Lipoprotein [a] is cleared from the plasma primarily by the liver in a process mediated by apolipoprotein [a]

The cellular and molecular mechanisms responsible for lipoprotein [ a] (Lp[a]) catabolism are unknown. We examined the plasma clearance of Lp[ a] and LDL in mice using lipoproteins isolated from human plasma coupled to radiolabeled tyramine cellobiose. Lipoproteins were injected into wild-type, LDL receptor-deficient (Ldlr(-/-)), and apolipoprotein E-deficient (Apoe(-/-)) mice. The fractional catabolic rate of LDL was greatly slowed in Ldlr(-/-) mice and greatly accelerated in Apoe(-/-) mice compared with wild-type mice. In contrast, the plasma clearance of Lp[ a] in Ldlr(-/-) mice was similar to that in wild-type mice and was only slightly accelerated in Apoe(-/-) mice.
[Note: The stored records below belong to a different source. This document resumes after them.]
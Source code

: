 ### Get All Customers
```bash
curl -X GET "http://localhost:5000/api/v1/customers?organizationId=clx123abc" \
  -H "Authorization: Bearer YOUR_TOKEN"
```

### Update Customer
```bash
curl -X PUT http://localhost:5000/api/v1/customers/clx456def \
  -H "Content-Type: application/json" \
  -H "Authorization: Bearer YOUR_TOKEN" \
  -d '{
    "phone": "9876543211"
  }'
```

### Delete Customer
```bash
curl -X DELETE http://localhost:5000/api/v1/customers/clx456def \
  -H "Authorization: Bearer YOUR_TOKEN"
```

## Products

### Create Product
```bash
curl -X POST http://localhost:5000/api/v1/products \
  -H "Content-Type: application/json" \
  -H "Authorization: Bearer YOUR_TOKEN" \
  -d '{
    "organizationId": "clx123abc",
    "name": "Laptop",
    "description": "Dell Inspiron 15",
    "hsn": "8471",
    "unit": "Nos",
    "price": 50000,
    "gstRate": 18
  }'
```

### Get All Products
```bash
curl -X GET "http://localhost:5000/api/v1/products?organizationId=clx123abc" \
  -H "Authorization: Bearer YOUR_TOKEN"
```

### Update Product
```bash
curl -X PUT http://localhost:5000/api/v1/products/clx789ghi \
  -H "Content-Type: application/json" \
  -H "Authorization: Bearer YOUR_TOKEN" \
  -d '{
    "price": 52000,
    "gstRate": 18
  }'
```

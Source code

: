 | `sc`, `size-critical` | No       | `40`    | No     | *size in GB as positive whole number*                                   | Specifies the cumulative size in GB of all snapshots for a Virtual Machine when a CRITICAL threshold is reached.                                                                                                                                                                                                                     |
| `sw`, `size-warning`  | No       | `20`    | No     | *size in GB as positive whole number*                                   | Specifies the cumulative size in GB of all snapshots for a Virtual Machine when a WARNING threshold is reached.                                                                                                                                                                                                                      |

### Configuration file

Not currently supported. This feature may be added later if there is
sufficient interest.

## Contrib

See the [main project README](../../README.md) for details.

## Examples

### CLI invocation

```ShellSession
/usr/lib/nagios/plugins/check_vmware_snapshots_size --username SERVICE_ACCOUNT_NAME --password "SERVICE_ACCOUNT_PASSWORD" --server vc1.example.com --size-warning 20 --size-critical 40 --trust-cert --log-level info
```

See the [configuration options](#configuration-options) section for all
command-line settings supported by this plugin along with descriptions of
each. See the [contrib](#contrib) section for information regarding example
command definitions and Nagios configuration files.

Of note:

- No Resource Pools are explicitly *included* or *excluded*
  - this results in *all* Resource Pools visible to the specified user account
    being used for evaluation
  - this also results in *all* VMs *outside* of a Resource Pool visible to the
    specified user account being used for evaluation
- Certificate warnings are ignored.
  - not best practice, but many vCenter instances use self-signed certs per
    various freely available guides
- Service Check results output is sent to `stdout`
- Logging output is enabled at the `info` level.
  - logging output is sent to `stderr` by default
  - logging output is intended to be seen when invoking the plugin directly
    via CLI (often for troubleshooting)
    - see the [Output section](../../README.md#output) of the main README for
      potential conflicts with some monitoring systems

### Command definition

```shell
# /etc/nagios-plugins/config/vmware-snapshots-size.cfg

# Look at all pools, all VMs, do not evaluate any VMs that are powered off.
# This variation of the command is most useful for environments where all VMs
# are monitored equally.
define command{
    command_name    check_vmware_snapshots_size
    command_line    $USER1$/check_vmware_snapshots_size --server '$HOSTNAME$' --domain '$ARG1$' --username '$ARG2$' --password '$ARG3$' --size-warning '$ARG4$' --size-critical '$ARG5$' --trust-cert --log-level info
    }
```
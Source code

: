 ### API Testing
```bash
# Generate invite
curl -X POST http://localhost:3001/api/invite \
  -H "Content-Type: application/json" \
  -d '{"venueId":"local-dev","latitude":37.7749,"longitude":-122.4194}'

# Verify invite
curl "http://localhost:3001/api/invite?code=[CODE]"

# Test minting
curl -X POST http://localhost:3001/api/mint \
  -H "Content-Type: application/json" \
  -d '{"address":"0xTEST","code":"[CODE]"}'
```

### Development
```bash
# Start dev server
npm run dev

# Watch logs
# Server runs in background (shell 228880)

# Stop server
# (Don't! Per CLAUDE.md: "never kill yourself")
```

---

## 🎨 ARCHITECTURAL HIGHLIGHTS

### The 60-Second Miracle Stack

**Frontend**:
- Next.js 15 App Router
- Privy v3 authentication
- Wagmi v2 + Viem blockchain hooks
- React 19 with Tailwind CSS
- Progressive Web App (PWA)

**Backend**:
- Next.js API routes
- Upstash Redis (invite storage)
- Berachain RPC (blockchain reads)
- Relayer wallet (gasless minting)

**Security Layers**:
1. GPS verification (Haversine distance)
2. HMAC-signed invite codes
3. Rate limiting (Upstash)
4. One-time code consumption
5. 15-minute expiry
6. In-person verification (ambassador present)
Hepatic uptake of Lp[ a] in wild-type mice was 34.6% of the injected dose over a 24 h period. The kidney accounted for only a small fraction of tissue uptake (1.3%). To test whether apolipoprotein [ a] (apo[a]) mediates the clearance of Lp[a] from plasma, we coinjected excess apo[a] with labeled Lp[ a]. Apo[a] acted as a potent inhibitor of Lp[ a] plasma clearance. Asialofetuin, a ligand of the asialoglycoprotein receptor, did not inhibit Lp[ a] clearance. In summary, the liver is the major organ accounting for the clearance of Lp[ a] in mice, with the LDL receptor and apolipoprotein E having no major roles. Our studies indicate that apo[a] is the primary ligand that mediates Lp[a] uptake and plasma clearance.